There are cults within the larger cult of Lou, and the most stubborn gathers around this half-forgotten record from the summer of ’79. Some find it a travesty. Others contend that, if you can’t hear The Bells, you never really heard Lou Reed at all. Reed himself might have agreed. He cited the title track as his favourite among all the songs he’d written, while also admitting that he never really wrote it – he improvised the lyrics on the spot at the mic in one take, he claimed, never sure quite where the words came from . . .

. . . The album’s mad, bleak finale, the backdrop is a slight return to the experimentalism of Metal Machine Music, a dash of “The Murder Mystery” (barely audible voices are telling us something beneath the wash of noise), as a nine-minute drone descends, built around synth static, a blunt three-note bass figure, a monstrous gong and Cherry’s scrabbling, scratching Spanish sketches on the horn. Then, finally, at the climax, enters Reed’s phantom of rock voice, with that strange, supposedly improvised tale, about a Broadway actor after his play has ended, plagued by visions, leaping from a window ledge.

“‘The Bells’ is about a suicide,” Reed once said. “But not a bad suicide. It’s an ecstatic moment . . . ” Is The Bells the metaphorical suicide of the Lou Reed of the 1970s? On the cover, he holds a mirror, but looks away from what he sees. Certainly, on the records that followed, a changed man would soon appear – happily married, cleaning up – and he would write different kinds of songs. Ask not for whom The Bellstolls. It tolls for Lou.

There really isn’t a representative song on The Bells, as all the tracks are wildly different, covering ground from disco to experimental. This title track is the experimental contribution, one that Laurie Anderson, avant-garde pioneer and Lou’s last wife, called “transcendent.” Well, what else would you expect from an experimental musician and spouse? The piece isn’t particularly groundbreaking; it’s a jigsaw puzzle of sounds that came into existence long before Lou “improvised” this piece.
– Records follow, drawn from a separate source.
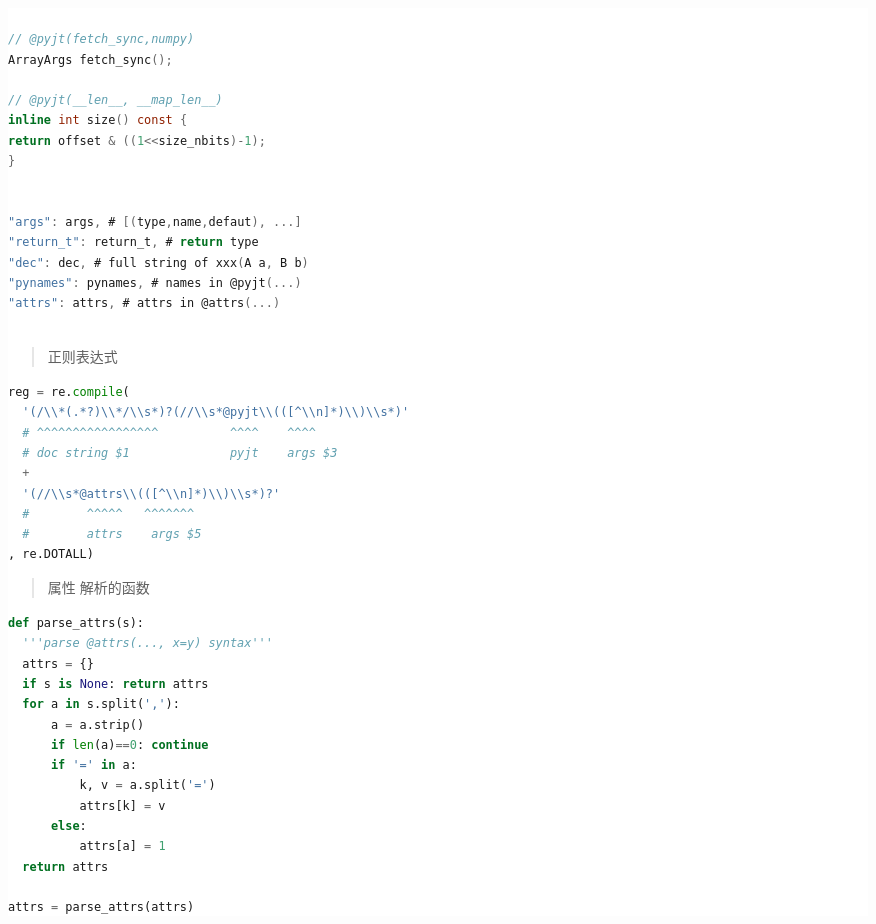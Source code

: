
   ```C

// @pyjt(fetch_sync,numpy)
ArrayArgs fetch_sync();

// @pyjt(__len__, __map_len__)
inline int size() const {
  return offset & ((1<<size_nbits)-1);
}


"args": args, # [(type,name,defaut), ...]
"return_t": return_t, # return type
"dec": dec, # full string of xxx(A a, B b)
"pynames": pynames, # names in @pyjt(...)
"attrs": attrs, # attrs in @attrs(...)
    
  ```
  
  > 正则表达式 
  ```py
  reg = re.compile(
    '(/\\*(.*?)\\*/\\s*)?(//\\s*@pyjt\\(([^\\n]*)\\)\\s*)'
    # ^^^^^^^^^^^^^^^^^          ^^^^    ^^^^
    # doc string $1              pyjt    args $3
    +
    '(//\\s*@attrs\\(([^\\n]*)\\)\\s*)?'
    #        ^^^^^   ^^^^^^^
    #        attrs    args $5
, re.DOTALL)
  
  ```
  
 
  > 属性 解析的函数
  ```py
  def parse_attrs(s):
    '''parse @attrs(..., x=y) syntax'''
    attrs = {}
    if s is None: return attrs
    for a in s.split(','):
        a = a.strip()
        if len(a)==0: continue
        if '=' in a:
            k, v = a.split('=')
            attrs[k] = v
        else:
            attrs[a] = 1
    return attrs
    
attrs = parse_attrs(attrs)

  ```
  

[1]: notebook/example.src.md	"example"
[2]: notebook/basics.src.md	"basics"
[3]: notebook/meta_op.src.md	"meta_op"
[4]: notebook/custom_op.src.md	"custom_op"
[5]: notebook/profiler.src.md	"profiler"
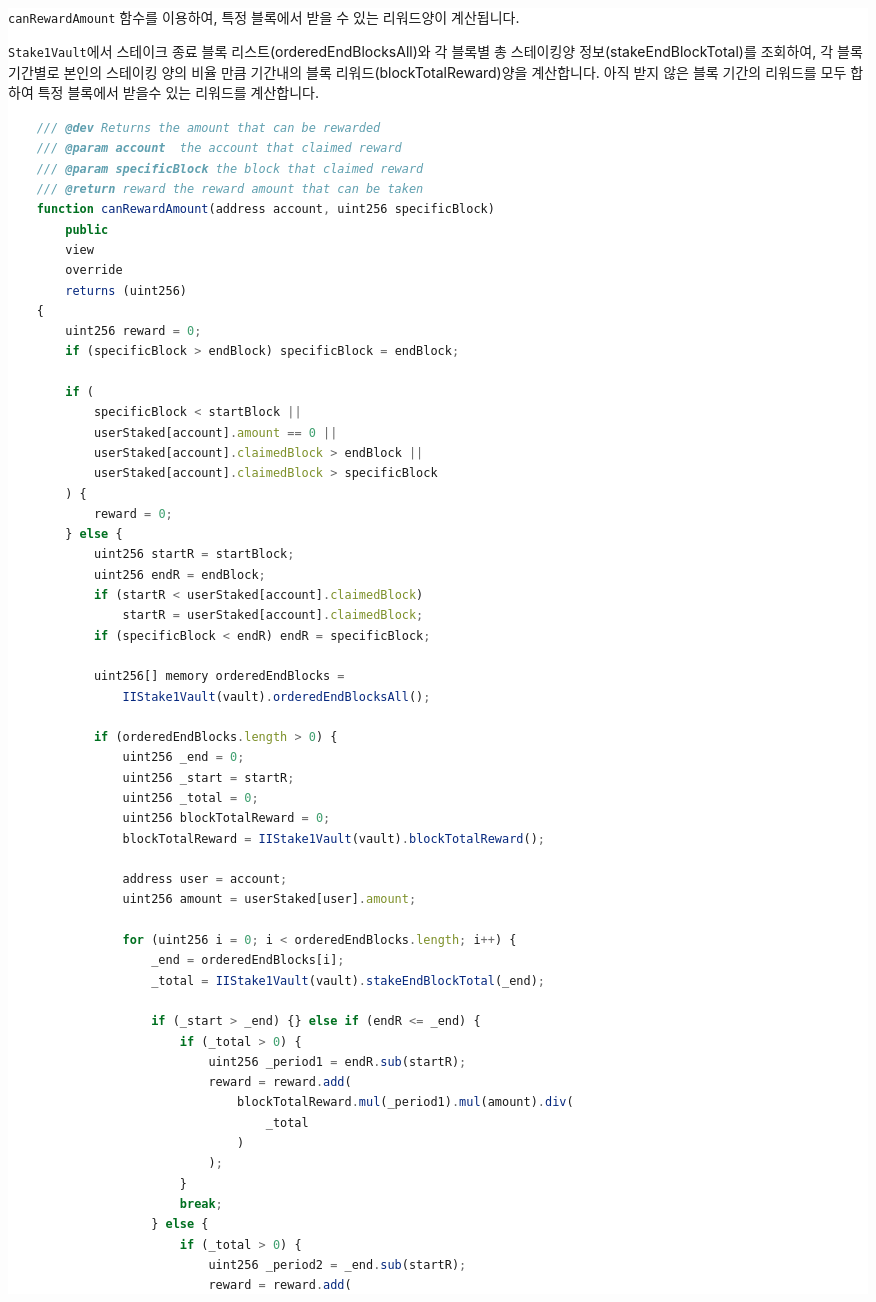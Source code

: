 `canRewardAmount` 함수를 이용하여, 특정 블록에서 받을 수 있는 리워드양이 계산됩니다. 

`Stake1Vault`에서 스테이크 종료 블록 리스트(orderedEndBlocksAll)와 각 블록별 총 스테이킹양 정보(stakeEndBlockTotal)를 조회하여, 각 블록 기간별로 본인의 스테이킹 양의 비율 만큼 기간내의 블록 리워드(blockTotalReward)양을 계산합니다. 아직 받지 않은 블록 기간의 리워드를 모두 합하여 특정 블록에서 받을수 있는 리워드를 계산합니다. 

```jsx
    /// @dev Returns the amount that can be rewarded
    /// @param account  the account that claimed reward
    /// @param specificBlock the block that claimed reward
    /// @return reward the reward amount that can be taken
    function canRewardAmount(address account, uint256 specificBlock)
        public
        view
        override
        returns (uint256)
    {
        uint256 reward = 0;
        if (specificBlock > endBlock) specificBlock = endBlock;

        if (
            specificBlock < startBlock ||
            userStaked[account].amount == 0 ||
            userStaked[account].claimedBlock > endBlock ||
            userStaked[account].claimedBlock > specificBlock
        ) {
            reward = 0;
        } else {
            uint256 startR = startBlock;
            uint256 endR = endBlock;
            if (startR < userStaked[account].claimedBlock)
                startR = userStaked[account].claimedBlock;
            if (specificBlock < endR) endR = specificBlock;

            uint256[] memory orderedEndBlocks =
                IIStake1Vault(vault).orderedEndBlocksAll();

            if (orderedEndBlocks.length > 0) {
                uint256 _end = 0;
                uint256 _start = startR;
                uint256 _total = 0;
                uint256 blockTotalReward = 0;
                blockTotalReward = IIStake1Vault(vault).blockTotalReward();

                address user = account;
                uint256 amount = userStaked[user].amount;

                for (uint256 i = 0; i < orderedEndBlocks.length; i++) {
                    _end = orderedEndBlocks[i];
                    _total = IIStake1Vault(vault).stakeEndBlockTotal(_end);

                    if (_start > _end) {} else if (endR <= _end) {
                        if (_total > 0) {
                            uint256 _period1 = endR.sub(startR);
                            reward = reward.add(
                                blockTotalReward.mul(_period1).mul(amount).div(
                                    _total
                                )
                            );
                        }
                        break;
                    } else {
                        if (_total > 0) {
                            uint256 _period2 = _end.sub(startR);
                            reward = reward.add(
```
Damien Love pointed out the similarity (I would say blatant ripoff) between Don Cherry’s trumpet and Miles’ Sketches of Spain; I’ll point out that the tones on the Fender Rhodes are an eerily close match to the tones produced by Tony Banks’ Mellotron on “Watcher of the Skies” and that the musique concrète isn’t all that different from “Revolution 9.” The 2003 remaster didn’t disguise the fact that this was a relatively primitive electronic recording made by people who only had a vague idea of what the hell they were trying to accomplish.

Definitely a cult classic for the New York artsy-fartsy crowd.

“Perfect Day” Transformer, 1972: The word on the street is that this is a drug song. The same was said about “Get Off My Cloud,” based on the belief that “detergent pack” = heroin.

Since the sources for these interpretations were likely drug users, I think we can safely dismiss their assertions.

In this case, we have confirmation straight from the horse’s mouth that the drug angle is bullshit: “No. You’re talking to the writer, the person who wrote it. No, that’s not true [that the song is about heroin use]. I don’t object to that, particularly . . . whatever you think is perfect. But this guy’s vision of a perfect day was the girl, sangria in the park, and then you go home; a perfect day, real simple. I meant just what I said.”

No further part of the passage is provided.